DATASET ENTRIES Block Start

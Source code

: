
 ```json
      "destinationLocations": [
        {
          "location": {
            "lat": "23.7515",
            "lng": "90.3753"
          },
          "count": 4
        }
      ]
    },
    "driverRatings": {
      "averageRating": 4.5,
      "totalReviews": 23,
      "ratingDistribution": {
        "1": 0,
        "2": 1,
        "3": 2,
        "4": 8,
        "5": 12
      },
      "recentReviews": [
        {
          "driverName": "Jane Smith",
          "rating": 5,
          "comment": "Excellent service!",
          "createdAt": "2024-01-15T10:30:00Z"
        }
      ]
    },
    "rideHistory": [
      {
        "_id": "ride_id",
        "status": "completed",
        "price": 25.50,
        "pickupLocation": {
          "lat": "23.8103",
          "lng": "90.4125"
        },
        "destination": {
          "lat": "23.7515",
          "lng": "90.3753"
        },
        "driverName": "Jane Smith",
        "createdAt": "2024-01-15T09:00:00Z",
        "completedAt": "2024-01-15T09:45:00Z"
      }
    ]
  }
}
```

DATASET ENTRIES Block End

**EXERCISE OBJECTIVE:**
Starting at the first line and ending at the last, retype the entries above.

**OUTPUT BELOW:**
Source code

:
 ```json
      "destinationLocations": [
        {
          "location": {
            "lat": "23.7515",
            "lng": "90.3753"
          },
          "count": 4
        }
      ]
    },
    "driverRatings": {
      "averageRating": 4.5,
      "totalReviews": 23,
      "ratingDistribution": {
        "1": 0,
        "2": 1,
        "3": 2,
        "4": 8,
        "5": 12
      },
      "recentReviews": [
        {
          "driverName": "Jane Smith",
          "rating": 5,
          "comment": "Excellent service!",
          "createdAt": "2024-01-15T10:30:00Z"
        }
      ]
    },
    "rideHistory": [
      {
        "_id": "ride_id",
        "status": "completed",
        "price": 25.50,
        "pickupLocation": {
          "lat": "23.8103",
          "lng": "90.4125"
        },
        "destination": {
          "lat": "23.7515",
          "lng": "90.3753"
        },
        "driverName": "Jane Smith",
        "createdAt": "2024-01-15T09:00:00Z",
        "completedAt": "2024-01-15T09:45:00Z"
      }
    ]
  }
}
```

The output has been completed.